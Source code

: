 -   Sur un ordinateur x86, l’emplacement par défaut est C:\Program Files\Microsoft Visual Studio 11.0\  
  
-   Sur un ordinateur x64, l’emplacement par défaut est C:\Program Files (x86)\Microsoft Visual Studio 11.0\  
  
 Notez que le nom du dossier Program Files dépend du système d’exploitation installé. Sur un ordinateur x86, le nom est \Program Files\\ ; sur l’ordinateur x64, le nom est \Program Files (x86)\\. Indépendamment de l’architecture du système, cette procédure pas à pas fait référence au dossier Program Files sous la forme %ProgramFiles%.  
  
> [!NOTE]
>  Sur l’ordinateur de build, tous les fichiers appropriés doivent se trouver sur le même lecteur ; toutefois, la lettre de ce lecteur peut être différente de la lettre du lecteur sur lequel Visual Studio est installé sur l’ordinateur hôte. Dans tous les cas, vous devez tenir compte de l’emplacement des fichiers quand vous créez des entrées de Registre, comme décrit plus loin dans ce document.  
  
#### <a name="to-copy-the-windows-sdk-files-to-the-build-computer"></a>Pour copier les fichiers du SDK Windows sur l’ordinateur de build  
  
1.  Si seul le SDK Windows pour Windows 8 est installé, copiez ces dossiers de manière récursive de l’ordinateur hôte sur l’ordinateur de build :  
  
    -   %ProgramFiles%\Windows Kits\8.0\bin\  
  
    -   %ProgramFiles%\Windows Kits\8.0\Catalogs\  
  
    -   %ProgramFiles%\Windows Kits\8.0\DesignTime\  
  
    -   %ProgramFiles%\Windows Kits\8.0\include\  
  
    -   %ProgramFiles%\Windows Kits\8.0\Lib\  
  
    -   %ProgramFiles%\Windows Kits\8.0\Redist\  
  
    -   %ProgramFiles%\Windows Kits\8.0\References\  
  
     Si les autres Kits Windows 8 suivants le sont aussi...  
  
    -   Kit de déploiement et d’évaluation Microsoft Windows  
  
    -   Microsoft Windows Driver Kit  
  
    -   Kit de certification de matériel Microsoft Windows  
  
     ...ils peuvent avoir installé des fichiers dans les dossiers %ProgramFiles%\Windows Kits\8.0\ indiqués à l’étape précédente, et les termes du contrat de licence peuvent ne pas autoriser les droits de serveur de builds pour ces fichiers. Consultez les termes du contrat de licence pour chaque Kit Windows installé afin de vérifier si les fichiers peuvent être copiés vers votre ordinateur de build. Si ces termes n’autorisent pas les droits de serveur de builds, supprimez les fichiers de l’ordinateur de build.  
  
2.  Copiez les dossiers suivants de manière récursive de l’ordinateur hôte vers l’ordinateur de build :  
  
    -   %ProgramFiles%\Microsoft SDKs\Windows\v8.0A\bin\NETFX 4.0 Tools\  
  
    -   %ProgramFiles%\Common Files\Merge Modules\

************

Please go through the entries and show every line with the word "suivants".

» **Answer space**
     Si les autres Kits Windows 8 suivants le sont aussi...  
2.  Copiez les dossiers suivants de manière récursive de l’ordinateur hôte vers l’ordinateur de build :  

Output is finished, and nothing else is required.